◆ **Exercise**: Among the lines of the material below, count those holding "another". Report the number by itself.

◆ **Information**:
>>>>

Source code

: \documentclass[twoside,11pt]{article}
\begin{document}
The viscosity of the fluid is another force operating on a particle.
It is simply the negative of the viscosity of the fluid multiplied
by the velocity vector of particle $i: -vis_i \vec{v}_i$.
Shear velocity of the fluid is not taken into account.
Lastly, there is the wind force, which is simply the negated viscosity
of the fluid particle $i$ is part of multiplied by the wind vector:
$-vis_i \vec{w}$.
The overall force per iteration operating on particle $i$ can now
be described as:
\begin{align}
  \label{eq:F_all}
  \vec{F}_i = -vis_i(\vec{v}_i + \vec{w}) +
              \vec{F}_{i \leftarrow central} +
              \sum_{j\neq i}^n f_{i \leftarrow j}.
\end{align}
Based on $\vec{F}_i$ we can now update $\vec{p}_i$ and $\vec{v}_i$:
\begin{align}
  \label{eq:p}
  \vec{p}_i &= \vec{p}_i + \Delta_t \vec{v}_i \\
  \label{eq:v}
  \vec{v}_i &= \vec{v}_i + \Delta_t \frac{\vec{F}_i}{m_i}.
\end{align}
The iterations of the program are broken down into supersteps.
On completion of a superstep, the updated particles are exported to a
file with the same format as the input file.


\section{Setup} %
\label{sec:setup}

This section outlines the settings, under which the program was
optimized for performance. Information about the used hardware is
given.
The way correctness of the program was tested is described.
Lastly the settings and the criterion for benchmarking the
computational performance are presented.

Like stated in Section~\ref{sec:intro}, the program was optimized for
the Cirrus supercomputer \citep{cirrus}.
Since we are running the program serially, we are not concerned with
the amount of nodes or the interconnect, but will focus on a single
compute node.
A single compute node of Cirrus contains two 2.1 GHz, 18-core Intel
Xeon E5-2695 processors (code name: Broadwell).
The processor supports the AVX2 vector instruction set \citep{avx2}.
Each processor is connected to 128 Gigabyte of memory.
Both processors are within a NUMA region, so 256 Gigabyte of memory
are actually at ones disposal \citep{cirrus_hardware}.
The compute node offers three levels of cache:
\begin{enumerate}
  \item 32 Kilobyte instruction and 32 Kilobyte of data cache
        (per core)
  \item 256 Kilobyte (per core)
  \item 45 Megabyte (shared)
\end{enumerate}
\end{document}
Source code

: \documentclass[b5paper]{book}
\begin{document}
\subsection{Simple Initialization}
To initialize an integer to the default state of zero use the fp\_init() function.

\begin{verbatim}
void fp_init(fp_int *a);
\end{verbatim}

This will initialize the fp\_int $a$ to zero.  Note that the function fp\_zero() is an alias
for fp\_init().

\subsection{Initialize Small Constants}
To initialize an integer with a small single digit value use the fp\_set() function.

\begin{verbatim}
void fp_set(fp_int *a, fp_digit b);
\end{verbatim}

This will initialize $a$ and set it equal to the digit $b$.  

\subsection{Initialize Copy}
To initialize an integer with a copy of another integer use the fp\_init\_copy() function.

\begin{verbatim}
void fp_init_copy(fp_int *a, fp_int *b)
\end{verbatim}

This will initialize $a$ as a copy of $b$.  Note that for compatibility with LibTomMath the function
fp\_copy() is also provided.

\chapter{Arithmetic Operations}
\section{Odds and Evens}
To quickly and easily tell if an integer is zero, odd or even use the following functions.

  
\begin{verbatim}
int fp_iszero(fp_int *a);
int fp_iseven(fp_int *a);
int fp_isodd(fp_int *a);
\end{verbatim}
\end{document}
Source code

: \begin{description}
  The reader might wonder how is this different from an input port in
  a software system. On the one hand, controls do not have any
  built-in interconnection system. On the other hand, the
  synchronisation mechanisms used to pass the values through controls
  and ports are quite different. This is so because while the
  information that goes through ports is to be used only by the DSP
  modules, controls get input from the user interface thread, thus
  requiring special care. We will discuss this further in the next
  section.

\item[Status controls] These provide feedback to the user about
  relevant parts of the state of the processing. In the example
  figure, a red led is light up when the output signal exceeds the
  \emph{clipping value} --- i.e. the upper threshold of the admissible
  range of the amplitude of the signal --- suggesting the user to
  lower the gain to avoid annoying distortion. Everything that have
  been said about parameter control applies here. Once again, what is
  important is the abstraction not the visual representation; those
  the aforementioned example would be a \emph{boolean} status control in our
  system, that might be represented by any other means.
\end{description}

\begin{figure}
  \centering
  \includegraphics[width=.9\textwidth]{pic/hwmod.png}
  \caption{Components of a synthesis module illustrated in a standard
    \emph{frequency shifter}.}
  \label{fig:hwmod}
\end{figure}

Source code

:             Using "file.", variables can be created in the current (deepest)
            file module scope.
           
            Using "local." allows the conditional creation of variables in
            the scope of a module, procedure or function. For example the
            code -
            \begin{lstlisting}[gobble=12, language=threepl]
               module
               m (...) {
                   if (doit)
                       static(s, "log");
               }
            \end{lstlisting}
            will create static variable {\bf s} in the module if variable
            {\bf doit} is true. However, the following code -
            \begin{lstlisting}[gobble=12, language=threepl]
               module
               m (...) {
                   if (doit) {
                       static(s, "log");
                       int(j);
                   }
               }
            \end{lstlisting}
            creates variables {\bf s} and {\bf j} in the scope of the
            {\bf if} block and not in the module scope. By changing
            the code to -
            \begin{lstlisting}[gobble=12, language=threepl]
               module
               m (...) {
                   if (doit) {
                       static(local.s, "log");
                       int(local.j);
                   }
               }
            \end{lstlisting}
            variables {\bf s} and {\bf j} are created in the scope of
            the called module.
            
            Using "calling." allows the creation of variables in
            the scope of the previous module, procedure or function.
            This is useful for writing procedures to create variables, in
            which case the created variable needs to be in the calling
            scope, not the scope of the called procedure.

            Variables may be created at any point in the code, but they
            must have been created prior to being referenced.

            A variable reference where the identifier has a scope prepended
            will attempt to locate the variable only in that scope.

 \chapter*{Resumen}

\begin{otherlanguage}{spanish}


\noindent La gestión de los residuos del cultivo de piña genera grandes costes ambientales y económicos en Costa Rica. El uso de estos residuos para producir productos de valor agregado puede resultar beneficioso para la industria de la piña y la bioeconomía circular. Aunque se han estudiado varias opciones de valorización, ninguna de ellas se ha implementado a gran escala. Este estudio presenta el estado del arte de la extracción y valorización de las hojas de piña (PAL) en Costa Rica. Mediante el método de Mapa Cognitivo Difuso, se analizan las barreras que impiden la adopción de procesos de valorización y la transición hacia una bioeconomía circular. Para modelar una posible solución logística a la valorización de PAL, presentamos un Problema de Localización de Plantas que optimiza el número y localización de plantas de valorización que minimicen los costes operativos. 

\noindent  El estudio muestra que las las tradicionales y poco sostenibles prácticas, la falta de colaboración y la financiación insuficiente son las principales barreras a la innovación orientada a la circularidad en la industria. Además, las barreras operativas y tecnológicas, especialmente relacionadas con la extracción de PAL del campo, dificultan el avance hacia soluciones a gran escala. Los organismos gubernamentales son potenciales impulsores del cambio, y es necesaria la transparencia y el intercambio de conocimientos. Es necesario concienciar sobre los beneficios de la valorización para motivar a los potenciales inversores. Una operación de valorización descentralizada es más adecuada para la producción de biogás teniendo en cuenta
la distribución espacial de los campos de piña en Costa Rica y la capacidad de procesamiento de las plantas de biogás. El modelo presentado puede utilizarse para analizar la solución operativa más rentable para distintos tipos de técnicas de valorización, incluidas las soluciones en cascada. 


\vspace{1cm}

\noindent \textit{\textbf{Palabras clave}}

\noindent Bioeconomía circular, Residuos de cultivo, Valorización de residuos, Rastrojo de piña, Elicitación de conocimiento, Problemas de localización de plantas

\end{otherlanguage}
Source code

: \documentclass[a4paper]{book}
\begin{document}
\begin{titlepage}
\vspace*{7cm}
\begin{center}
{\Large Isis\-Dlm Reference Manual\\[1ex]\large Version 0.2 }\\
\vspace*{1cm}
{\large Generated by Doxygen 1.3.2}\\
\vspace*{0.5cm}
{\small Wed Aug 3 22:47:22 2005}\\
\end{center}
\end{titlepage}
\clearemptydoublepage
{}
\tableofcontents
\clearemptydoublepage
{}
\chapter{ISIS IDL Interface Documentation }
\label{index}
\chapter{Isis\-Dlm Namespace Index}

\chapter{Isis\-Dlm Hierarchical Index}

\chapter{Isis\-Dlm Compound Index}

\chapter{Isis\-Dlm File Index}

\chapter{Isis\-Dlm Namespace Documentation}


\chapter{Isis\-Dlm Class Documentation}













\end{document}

<<<<

◆ **Response to the task**: 2